必要に応じて二次硬化・研磨・塗装を行います。

いろいろと比較してみましたが、個人的には
手軽さではFDM方式、造形物の綺麗さでは光造形の印象です。
使用目的によってどちらが向いているかが変わると思います。

オリジナルフィギュアやプラモデルの追加パーツ等を作るには
光造形の方が向いていると思います。後処理の手間は有りますが、
安価な機械でもかなり綺麗な造形物を作ることが出来ます。

工具や部品等を作る場合はFDM方式の方が向いていると思います。
実際に使用することを考えた材料選定と造形方向を考慮することで、
専用工具やオリジナルパーツを自分で作ることが出来ます。

家庭用3Dプリンタとしても浸透しているFDM方式なので、
同じく浸透している光造形との比較にボリュームがありましたが、
手軽な3Dプリンタのメイン機種となるFDM方式について
少しお分かりになりましたでしょうか?

FDM方式の3DプリンタはAmazonで2万円~という価格帯です。
また、使用する材料も材質によって価格は異なりますが、
よく使用されるPLA樹脂で1kg2500円程からあります。
(光造形用の紫外線硬化樹脂は500gで同じぐらいの価格帯です。

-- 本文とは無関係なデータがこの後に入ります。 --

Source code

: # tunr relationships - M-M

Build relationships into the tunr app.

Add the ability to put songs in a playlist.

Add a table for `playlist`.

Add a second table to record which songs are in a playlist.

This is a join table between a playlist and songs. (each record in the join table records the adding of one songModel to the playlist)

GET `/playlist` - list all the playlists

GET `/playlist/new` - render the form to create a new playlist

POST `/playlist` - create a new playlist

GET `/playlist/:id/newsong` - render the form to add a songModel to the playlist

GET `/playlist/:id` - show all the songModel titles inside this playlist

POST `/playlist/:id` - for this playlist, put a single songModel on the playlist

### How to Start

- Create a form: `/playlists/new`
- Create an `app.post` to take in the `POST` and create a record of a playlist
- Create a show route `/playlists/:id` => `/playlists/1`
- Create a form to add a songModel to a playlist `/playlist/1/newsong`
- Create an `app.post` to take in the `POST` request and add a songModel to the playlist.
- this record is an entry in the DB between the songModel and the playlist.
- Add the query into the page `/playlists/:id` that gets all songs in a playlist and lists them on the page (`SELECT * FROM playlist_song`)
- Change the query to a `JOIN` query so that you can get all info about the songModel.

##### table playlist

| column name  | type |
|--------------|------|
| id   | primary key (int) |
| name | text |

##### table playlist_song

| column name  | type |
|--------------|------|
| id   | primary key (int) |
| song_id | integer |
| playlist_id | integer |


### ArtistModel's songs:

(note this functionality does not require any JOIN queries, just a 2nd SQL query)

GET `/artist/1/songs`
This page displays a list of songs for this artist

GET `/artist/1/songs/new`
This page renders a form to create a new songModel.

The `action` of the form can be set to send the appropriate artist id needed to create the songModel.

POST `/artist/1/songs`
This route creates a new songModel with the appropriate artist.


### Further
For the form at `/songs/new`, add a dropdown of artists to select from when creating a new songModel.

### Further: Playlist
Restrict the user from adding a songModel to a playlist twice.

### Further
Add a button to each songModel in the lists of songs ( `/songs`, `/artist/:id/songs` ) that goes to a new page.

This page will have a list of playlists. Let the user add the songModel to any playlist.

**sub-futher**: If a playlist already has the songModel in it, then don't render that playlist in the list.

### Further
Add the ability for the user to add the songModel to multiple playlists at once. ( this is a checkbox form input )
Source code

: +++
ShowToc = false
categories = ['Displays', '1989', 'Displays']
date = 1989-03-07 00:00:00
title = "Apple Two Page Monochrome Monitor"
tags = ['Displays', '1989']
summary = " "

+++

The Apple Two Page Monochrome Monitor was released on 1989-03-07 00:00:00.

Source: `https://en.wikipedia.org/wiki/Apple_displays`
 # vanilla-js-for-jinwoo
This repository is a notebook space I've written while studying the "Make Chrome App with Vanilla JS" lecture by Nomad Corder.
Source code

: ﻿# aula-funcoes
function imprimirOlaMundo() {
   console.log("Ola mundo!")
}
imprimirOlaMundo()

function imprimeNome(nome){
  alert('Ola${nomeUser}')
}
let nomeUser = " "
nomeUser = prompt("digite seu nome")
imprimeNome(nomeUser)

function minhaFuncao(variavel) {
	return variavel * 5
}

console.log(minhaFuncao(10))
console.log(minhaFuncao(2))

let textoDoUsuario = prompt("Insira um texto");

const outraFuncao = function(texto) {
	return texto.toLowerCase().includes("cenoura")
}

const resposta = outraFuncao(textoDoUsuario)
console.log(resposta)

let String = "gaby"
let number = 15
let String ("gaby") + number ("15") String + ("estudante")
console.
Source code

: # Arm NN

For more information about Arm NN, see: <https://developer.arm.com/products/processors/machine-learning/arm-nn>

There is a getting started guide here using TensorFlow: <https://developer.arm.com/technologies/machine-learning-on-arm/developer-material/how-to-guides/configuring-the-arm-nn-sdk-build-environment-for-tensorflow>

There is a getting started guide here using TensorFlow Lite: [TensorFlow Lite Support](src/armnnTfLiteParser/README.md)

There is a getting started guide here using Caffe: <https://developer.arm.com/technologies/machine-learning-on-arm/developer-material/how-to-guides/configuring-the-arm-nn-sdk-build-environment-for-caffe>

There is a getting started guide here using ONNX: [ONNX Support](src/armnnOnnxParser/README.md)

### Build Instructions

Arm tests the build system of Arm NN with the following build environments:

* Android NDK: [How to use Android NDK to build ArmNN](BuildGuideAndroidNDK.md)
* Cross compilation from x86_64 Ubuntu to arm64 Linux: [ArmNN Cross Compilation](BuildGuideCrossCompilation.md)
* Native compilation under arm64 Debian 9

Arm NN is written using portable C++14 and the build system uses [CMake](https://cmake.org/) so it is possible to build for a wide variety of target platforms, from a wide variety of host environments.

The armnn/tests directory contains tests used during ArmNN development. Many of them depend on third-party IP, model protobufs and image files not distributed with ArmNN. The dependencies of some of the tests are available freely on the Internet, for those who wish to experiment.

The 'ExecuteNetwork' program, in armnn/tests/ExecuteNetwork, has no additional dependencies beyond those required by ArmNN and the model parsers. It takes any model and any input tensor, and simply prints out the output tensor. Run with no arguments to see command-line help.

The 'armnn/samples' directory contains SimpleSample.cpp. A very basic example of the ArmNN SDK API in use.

)

価格面で見ても、この2つの方式の3Dプリンタは本体も比較的に
安価で、材料費も比較的に安価であることから、家庭用としても
導入しやすいことが普及を加速させたことが分かります。

ちなみに熱溶解積層方式の系統には、レーザービーム内に粉末や
ガス状化合物を吹き込んで、金属や化合物を積層して
製作するものもあります。こちらについては、金属3Dプリンタを
纏めるときに触れていこうと思います。

さて、第4弾はこの辺りで終わりましょう。
第5弾はシート積層法のご紹介ですね…
正直なところ、シート積層法の3Dプリンタを見たことが無いので
ちゃんとまとめられるか不安ですが、次回をお楽しみに!

ご愛読、ありがとうございました。